**DATASET EXCERPTS**
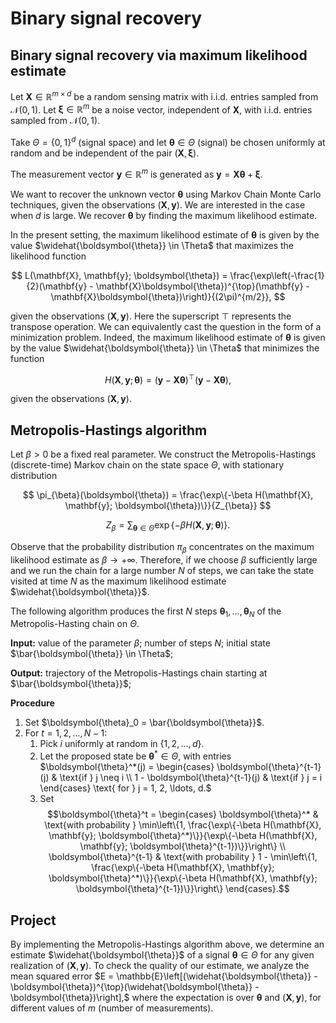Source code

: # Binary signal recovery

## Binary signal recovery via maximum likelihood estimate

Let $\mathbf{X} \in \mathbb{R}^{m \times d}$ be a random sensing matrix with i.i.d. entries sampled from $\mathcal{N}(0, 1)$. Let $\boldsymbol{\xi} \in \mathbb{R}^{m}$ be a noise vector, independent of $\mathbf{X}$, with i.i.d. entries sampled from $\mathcal{N}(0, 1)$.

Take $\Theta = \{0, 1\}^{d}$ (signal space) and let $\boldsymbol{\theta} \in \Theta$ (signal) be chosen uniformly at random and be independent of the pair $(\mathbf{X}, \boldsymbol{\xi})$.

The measurement vector $\mathbf{y} \in \mathbb{R}^{m}$ is generated as
$\mathbf{y} = \mathbf{X}\boldsymbol{\theta} + \boldsymbol{\xi}.$

We want to recover the unknown vector $\boldsymbol{\theta}$ using Markov Chain Monte Carlo techniques, given the observations $(\mathbf{X}, \mathbf{y})$. We are interested in the case when $d$ is large. We recover $\boldsymbol{\theta}$ by finding the maximum likelihood estimate.

In the present setting, the maximum likelihood estimate of $\boldsymbol{\theta}$ is given by the value $\widehat{\boldsymbol{\theta}} \in \Theta$ that maximizes the likelihood function

$$
L(\mathbf{X}, \mathbf{y}; \boldsymbol{\theta}) = \frac{\exp\left(-\frac{1}{2}(\mathbf{y} - \mathbf{X}\boldsymbol{\theta})^{\top}(\mathbf{y} - \mathbf{X}\boldsymbol{\theta})\right)}{(2\pi)^{m/2}},
$$


given the observations $(\mathbf{X}, \mathbf{y})$. Here the superscript $\top$ represents the transpose operation. We can equivalently cast the question in the form of a minimization problem. Indeed, the maximum likelihood estimate of $\boldsymbol{\theta}$ is given by the value $\widehat{\boldsymbol{\theta}} \in \Theta$ that minimizes the function

$$H(\mathbf{X}, \mathbf{y}; \boldsymbol{\theta}) = (\mathbf{y} - \mathbf{X}\boldsymbol{\theta})^{\top}(\mathbf{y} - \mathbf{X}\boldsymbol{\theta}),$$

given the observations $(\mathbf{X}, \mathbf{y})$.

## Metropolis-Hastings algorithm

Let $\beta > 0$ be a fixed real parameter. We construct the Metropolis-Hastings (discrete-time) Markov chain on the state space $\Theta$, with stationary distribution

$$
\pi_{\beta}(\boldsymbol{\theta}) = \frac{\exp\{-\beta H(\mathbf{X}, \mathbf{y}; \boldsymbol{\theta})\}}{Z_{\beta}}
$$

$$
Z_{\beta} = \sum_{\boldsymbol{\theta} \in \Theta} \exp\{-\beta H(\mathbf{X}, \mathbf{y}; \boldsymbol{\theta})\}.
$$

Observe that the probability distribution $\pi_{\beta}$ concentrates on the maximum likelihood estimate as $\beta \to +\infty$. Therefore, if we choose $\beta$ sufficiently large and we run the chain for a large number $N$ of steps, we can take the state visited at time $N$ as the maximum likelihood estimate $\widehat{\boldsymbol{\theta}}$.

The following algorithm produces the first $N$ steps $\boldsymbol{\theta}_1, \ldots, \boldsymbol{\theta}_N$ of the Metropolis-Hasting chain on $\Theta$.

**Input:** value of the parameter $\beta$; number of steps $N$; initial state $\bar{\boldsymbol{\theta}} \in \Theta$;

**Output:** trajectory of the Metropolis-Hastings chain starting at $\bar{\boldsymbol{\theta}}$;

**Procedure**
1. Set $\boldsymbol{\theta}_0 = \bar{\boldsymbol{\theta}}$.
2. For $t = 1, 2, \ldots, N - 1$:
   1. Pick $i$ uniformly at random in $\{1, 2, \ldots, d\}$.
   2. Let the proposed state be $\boldsymbol{\theta}^* \in \Theta$, with entries
      $\boldsymbol{\theta}^*(j) = \begin{cases}
          \boldsymbol{\theta}^{t-1}(j) & \text{if } j \neq i \\
          1 - \boldsymbol{\theta}^{t-1}(j) & \text{if } j = i
      \end{cases} \text{ for } j = 1, 2, \ldots, d.$
   3. Set
      $$\boldsymbol{\theta}^t = \begin{cases}
          \boldsymbol{\theta}^* & \text{with probability } \min\left\{1, \frac{\exp\{-\beta H(\mathbf{X}, \mathbf{y}; \boldsymbol{\theta}^*)\}}{\exp\{-\beta H(\mathbf{X}, \mathbf{y}; \boldsymbol{\theta}^{t-1})\}}\right\} \\
          \boldsymbol{\theta}^{t-1} & \text{with probability } 1 - \min\left\{1, \frac{\exp\{-\beta H(\mathbf{X}, \mathbf{y}; \boldsymbol{\theta}^*)\}}{\exp\{-\beta H(\mathbf{X}, \mathbf{y}; \boldsymbol{\theta}^{t-1})\}}\right\}
      \end{cases}.$$

## Project

By implementing the Metropolis-Hastings algorithm above, we determine an estimate $\widehat{\boldsymbol{\theta}}$ of a signal $\boldsymbol{\theta} \in \Theta$ for any given realization of $(\mathbf{X}, \mathbf{y})$. To check the quality of our estimate, we analyze the mean squared error
$E = \mathbb{E}\left[(\widehat{\boldsymbol{\theta}} - \boldsymbol{\theta})^{\top}(\widehat{\boldsymbol{\theta}} - \boldsymbol{\theta})\right],$
where the expectation is over $\boldsymbol{\theta}$ and $(\mathbf{X}, \mathbf{y})$, for different values of $m$ (number of measurements).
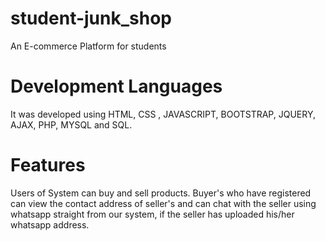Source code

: # student-junk_shop
An E-commerce Platform for students
# Development Languages
It was developed using HTML, CSS , JAVASCRIPT, BOOTSTRAP, JQUERY, AJAX, PHP, MYSQL and SQL.
# Features
Users of System can buy and sell products.
Buyer's who have registered can view the contact address of seller's and can chat with the seller using whatsapp straight from our system, if the seller has uploaded his/her whatsapp address.

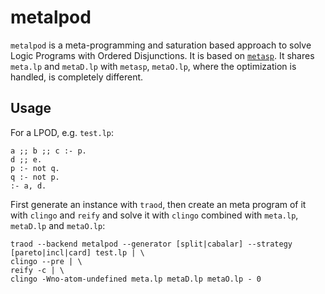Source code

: # metalpod

`metalpod` is a meta-programming and saturation based approach to solve
Logic Programs with Ordered Disjunctions. It is based on
[`metasp`](http://potassco.sourceforge.net/labs.html#metasp). It shares
`meta.lp` and `metaD.lp` with `metasp`, `metaO.lp`, where the optimization is
handled, is completely different.

## Usage
For a LPOD, e.g. `test.lp`:

    a ;; b ;; c :- p.
    d ;; e.
    p :- not q.
    q :- not p.
    :- a, d.

First generate an instance with `traod`, then create an meta program of it with
`clingo` and `reify` and solve it with `clingo` combined with `meta.lp`,
`metaD.lp` and `metaO.lp`:

    traod --backend metalpod --generator [split|cabalar] --strategy [pareto|incl|card] test.lp | \
    clingo --pre | \
    reify -c | \
    clingo -Wno-atom-undefined meta.lp metaD.lp metaO.lp - 0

**WHAT THE TASK REQUIRES**
Where a line in the entries holds the word "metaD", copy that line.

**COMPLETED TASK**
`meta.lp` and `metaD.lp` with `metasp`, `metaO.lp`, where the optimization is
`metaD.lp` and `metaO.lp`:
    clingo -Wno-atom-undefined meta.lp metaD.lp metaO.lp - 0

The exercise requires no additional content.